[Start of section]

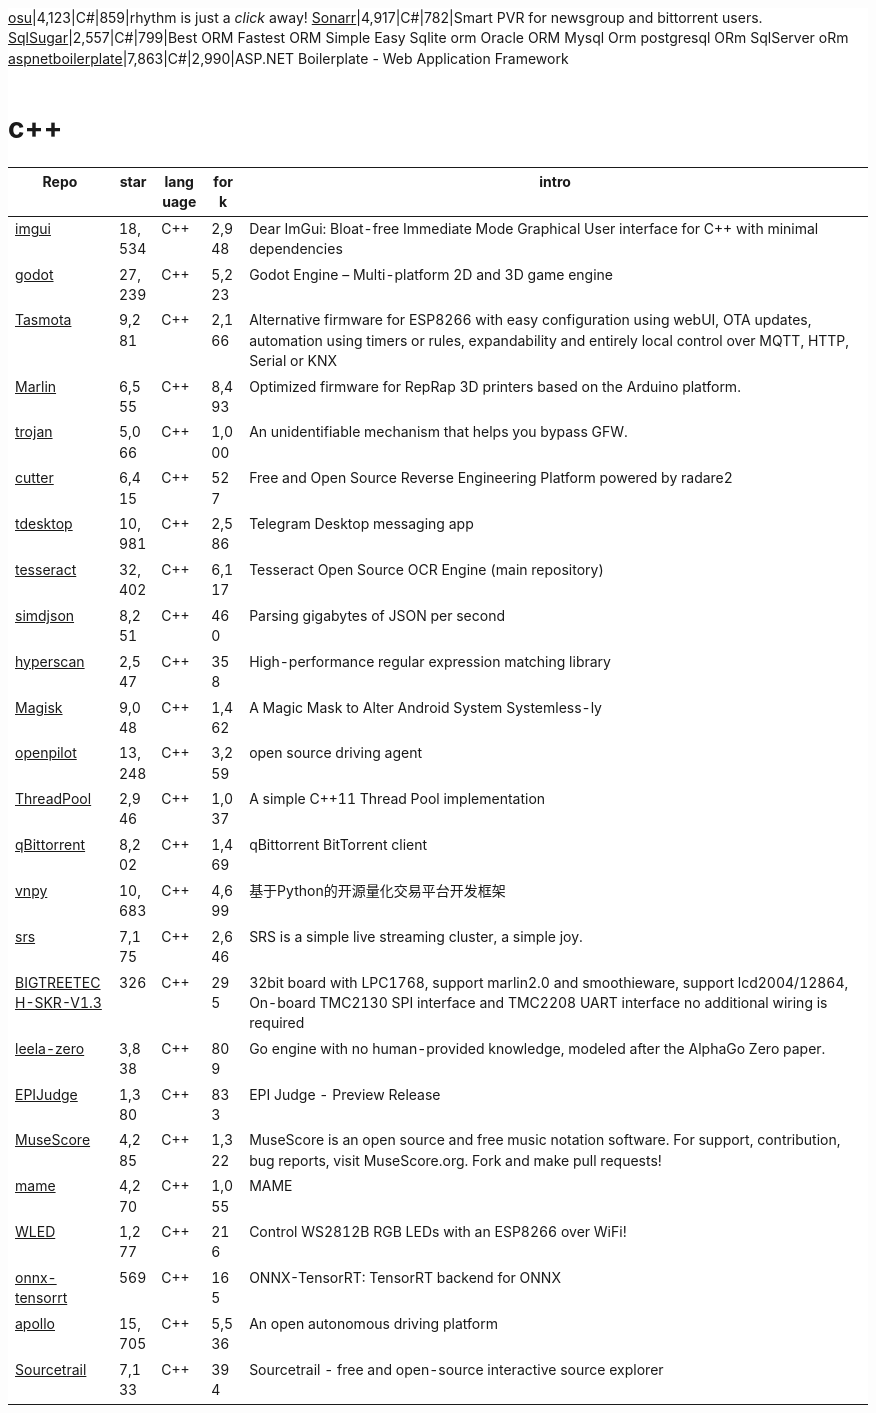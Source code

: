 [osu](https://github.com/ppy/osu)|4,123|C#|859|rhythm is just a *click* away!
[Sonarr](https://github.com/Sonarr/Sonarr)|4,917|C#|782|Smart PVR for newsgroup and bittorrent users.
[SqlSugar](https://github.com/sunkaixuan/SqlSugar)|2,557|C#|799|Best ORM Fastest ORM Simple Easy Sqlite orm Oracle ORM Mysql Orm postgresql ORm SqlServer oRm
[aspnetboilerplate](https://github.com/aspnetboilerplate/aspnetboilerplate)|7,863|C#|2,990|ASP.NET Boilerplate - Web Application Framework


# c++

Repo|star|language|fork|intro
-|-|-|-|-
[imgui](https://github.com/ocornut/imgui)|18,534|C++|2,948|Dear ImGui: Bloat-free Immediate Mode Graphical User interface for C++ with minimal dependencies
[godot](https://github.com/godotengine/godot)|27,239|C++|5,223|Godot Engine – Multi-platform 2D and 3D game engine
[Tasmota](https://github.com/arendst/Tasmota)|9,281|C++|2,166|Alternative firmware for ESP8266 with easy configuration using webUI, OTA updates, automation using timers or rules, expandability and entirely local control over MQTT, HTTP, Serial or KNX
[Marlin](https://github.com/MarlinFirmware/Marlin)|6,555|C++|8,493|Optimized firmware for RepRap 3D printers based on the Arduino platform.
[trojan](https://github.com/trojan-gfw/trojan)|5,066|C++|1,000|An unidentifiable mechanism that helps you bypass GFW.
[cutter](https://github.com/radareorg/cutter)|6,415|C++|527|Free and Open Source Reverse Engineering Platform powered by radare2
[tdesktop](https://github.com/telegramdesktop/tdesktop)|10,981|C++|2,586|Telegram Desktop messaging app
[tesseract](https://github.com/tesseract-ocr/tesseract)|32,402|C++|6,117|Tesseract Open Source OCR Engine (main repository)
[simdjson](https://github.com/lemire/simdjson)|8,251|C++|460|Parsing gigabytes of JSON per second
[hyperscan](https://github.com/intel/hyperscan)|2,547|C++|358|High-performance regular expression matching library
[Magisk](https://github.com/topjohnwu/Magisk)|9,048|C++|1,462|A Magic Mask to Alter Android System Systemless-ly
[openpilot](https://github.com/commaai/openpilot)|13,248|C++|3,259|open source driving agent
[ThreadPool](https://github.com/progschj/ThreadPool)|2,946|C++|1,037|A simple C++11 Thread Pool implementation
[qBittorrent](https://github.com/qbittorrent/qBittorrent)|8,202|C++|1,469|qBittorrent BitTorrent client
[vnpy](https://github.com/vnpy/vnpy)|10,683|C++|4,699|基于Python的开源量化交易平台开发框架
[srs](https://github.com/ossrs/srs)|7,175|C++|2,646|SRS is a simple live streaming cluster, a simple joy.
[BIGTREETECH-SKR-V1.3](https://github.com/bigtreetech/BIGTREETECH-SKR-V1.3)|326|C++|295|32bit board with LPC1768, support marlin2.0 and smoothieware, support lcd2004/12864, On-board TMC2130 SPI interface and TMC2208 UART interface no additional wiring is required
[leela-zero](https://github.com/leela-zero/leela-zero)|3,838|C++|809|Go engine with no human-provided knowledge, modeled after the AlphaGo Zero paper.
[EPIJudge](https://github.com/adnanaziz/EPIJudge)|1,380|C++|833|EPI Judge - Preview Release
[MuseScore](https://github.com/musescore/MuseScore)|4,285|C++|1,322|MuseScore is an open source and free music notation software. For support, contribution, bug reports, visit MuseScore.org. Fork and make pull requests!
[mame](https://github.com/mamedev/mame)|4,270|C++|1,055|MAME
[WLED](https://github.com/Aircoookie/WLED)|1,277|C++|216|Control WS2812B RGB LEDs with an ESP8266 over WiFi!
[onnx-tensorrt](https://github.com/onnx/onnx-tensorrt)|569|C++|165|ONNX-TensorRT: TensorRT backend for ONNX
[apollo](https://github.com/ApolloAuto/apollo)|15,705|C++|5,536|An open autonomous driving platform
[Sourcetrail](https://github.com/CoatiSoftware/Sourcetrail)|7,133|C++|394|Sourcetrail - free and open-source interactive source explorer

[End of section]

Exercise details
Starting with the line above that holds "- Preview Release" and stopping with the line that holds "make pull requests!", reproduce each line exactly, omitting all other lines.

Solution to this problem
[EPIJudge](https://github.com/adnanaziz/EPIJudge)|1,380|C++|833|EPI Judge - Preview Release
[MuseScore](https://github.com/musescore/MuseScore)|4,285|C++|1,322|MuseScore is an open source and free music notation software. For support, contribution, bug reports, visit MuseScore.org. Fork and make pull requests!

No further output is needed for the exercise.